There are efforts to warn and educate viewers about the damage TV causes.
Violence on television has been worrying health professionals and educators for more than a decade, yet watchdog groups say depictions of brutality still increase. So now, efforts to counteract possible effects of violence are beginning to center on the consumer, rather than on broadcast executives.
One of the leading advocacy groups. National Coalition on Television Violence (NCTV), is pressing for national legislation to require networks to broadcast public service announcements warning of possible hazards.
These would echo the stance of the American Medical Association, which since 1976 has insisted that “television violence is an environmental hazard threatening the health and welfare of young Americans and indeed our future society.” Thus far, no senators or representatives have stepped forward to sponsor the legislation.
Among educators, the focus is on “electronic literacy.” Grace Baisinger, past president of the National PTA (Parent-Teacher Association), said the PTA is urging schools to begin teaching children to become skilled, critical viewers rather than passive recipients of whatever television has to offer. “We are not teaching analysis of the media the way we do literature and art,” she said.
In California, where “TV observation labs” are being tried out, Baisinger said students’ verbal skills improved markedly when they had a chance to critique favorite television shows. The PTA also is training parents to ask the right questions and spark family discussions about what is seen on television.
U.S. Surgeon General C. Everett Koop has been an outspoken critic of television violence, as have surgeons general before him. In a speech last spring, he said “I think it is time for the networks and for individual stations to be candid with themselves and with American people. They dwell far too much on the dark side of human nature for a number of unpardonable reasons: it is sensational … it is easy to do … it can be done quickly and cheaply by writers and producers of little talent … and it requires no sympathetic knowledge of human spirit.”
However, in an address last month to NCTV conference participants, he played down the importance of network programming decisions and concentrated instead on the underlying reasons for an “epidemic” of violence in society. “The real issue is this: Why on earth does anybody watch that stuff?” Koop cited evidence that assaults, child and spouse abuse, murder, and suicides are increasing in frequency “beyond what is normally expected.” Concurrently, more people feel threatened by life, fear being victimized, and are less and less likely to get involved in stopping or preventing violence in their midst.
“I think after all these years, the broadcasters and mental health researchers are equally sensitive to the social problems caused by some popular shows,” Koop said. “But refusing henceforth to broadcast those shows could be ruinous for a network. That’s true … but why should that be? We need to find out.”
Emphasizing the need to research audience motivations rather than “pounding away at the broadcaster,” Koop announced the formation of a “violence epidemiology branch” at the Centers for Disease Control in Atlanta. Professionals from fields including psychiatry, criminology, public policy development, medical anthropology, and statistics will explore “patterns of circumstance.” Koop said, and search for ways to reduce levels of violence.

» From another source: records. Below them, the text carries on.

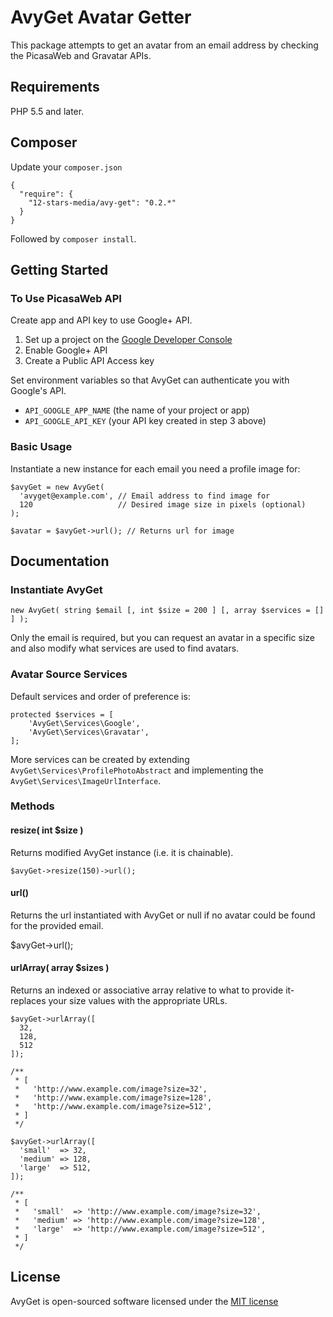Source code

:# AvyGet Avatar Getter
This package attempts to get an avatar from an email address by checking the PicasaWeb and Gravatar APIs.

## Requirements
PHP 5.5 and later.

## Composer
Update your `composer.json`
```
{
  "require": {
    "12-stars-media/avy-get": "0.2.*"
  }
}
```
Followed by `composer install`.

## Getting Started

### To Use PicasaWeb API
Create app and API key to use Google+ API.
1) Set up a project on the [Google Developer Console](https://console.developers.google.com/project)
2) Enable Google+ API
3) Create a Public API Access key

Set environment variables so that AvyGet can authenticate you with Google's API.
- `API_GOOGLE_APP_NAME` (the name of your project or app)
- `API_GOOGLE_API_KEY` (your API key created in step 3 above)

### Basic Usage
Instantiate a new instance for each email you need a profile image for:

```
$avyGet = new AvyGet(
  'avyget@example.com', // Email address to find image for
  120                   // Desired image size in pixels (optional)
);

$avatar = $avyGet->url(); // Returns url for image
```

## Documentation

### Instantiate AvyGet

`new AvyGet( string $email [, int $size = 200 ] [, array $services = [] ] );`

Only the email is required, but you can request an avatar in a specific size and also modify what services are used to find avatars.

### Avatar Source Services

Default services and order of preference is:

```
protected $services = [
    'AvyGet\Services\Google',
    'AvyGet\Services\Gravatar',
];
```

More services can be created by extending `AvyGet\Services\ProfilePhotoAbstract` and implementing the `AvyGet\Services\ImageUrlInterface`.

### Methods

#### resize( int $size )

Returns modified AvyGet instance (i.e. it is chainable).

`$avyGet->resize(150)->url();`

#### url()

Returns the url instantiated with AvyGet or null if no avatar could be found for the provided email.

$avyGet->url();

#### urlArray( array $sizes )

Returns an indexed or associative array relative to what to provide it- replaces your size values with the appropriate URLs.

```
$avyGet->urlArray([
  32,
  128,
  512
]);

/**
 * [
 *   'http://www.example.com/image?size=32',
 *   'http://www.example.com/image?size=128',
 *   'http://www.example.com/image?size=512',
 * ]
 */
```

```
$avyGet->urlArray([
  'small'  => 32,
  'medium' => 128,
  'large'  => 512,
]);

/**
 * [
 *   'small'  => 'http://www.example.com/image?size=32',
 *   'medium' => 'http://www.example.com/image?size=128',
 *   'large'  => 'http://www.example.com/image?size=512',
 * ]
 */
```

## License
AvyGet is open-sourced software licensed under the [MIT license](http://opensource.org/licenses/MIT)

The impasse between networks and their critics is a classic chicken-or-egg dilemma, with researchers insisting that television increases violence and television spokesmen saying their programming is based on what viewers want. The landmark report criticizing television was produced in 1982 by the National Institute of Mental Health, which said television has become a major socializing institution comparable to family, church, and school. It portrays an unrealistic world, the report says, in which there are more lawmakers and lawbreakers than any other group and where violence occurs ten times more often than in real life. The result is that viewers come to accept and expect violence in their own lives.
Network representatives at the October NCTV conference challenged these conclusions, saying much of the research excludes social changes apart from television that may increase societal violence. “There has always been a tendency for most people, including researchers, to hold exaggerated expectations about the power of the mass media,” said Ronald J. Milavsky, an NBC vice-president.
He said “standards and practices departments—the network censors—are continually on the lookout for anything in a script which might be imitated and lead to some harm.” NBC completed a report of its own and found that poverty and aggressive friends or parents increase antagonistic behavior more reliably than television viewing.
NCTV, unlike Donald Wildmon’s Coalition for Better Television, has concentrated specifically on violence as a health concern rather than the broader issue of morality in television. However, NCTV chairman Thomas Radecki, a professor of psychiatry at the University of Illinois, believes violence on television “fosters values hostile to democracy and to Judeo-Christian ethics.” He said his group does not oppose all violence on television. Documentaries and news reports that portray violence and its consequences realistically are good, he said, and some entertainment programs such as “Hill Street Blues” succeed in depicting “accurate, appropriate” violence. However, with cable television spreading rapidly. Radecki predicts the problems of unnecessary, harmful violence will increase.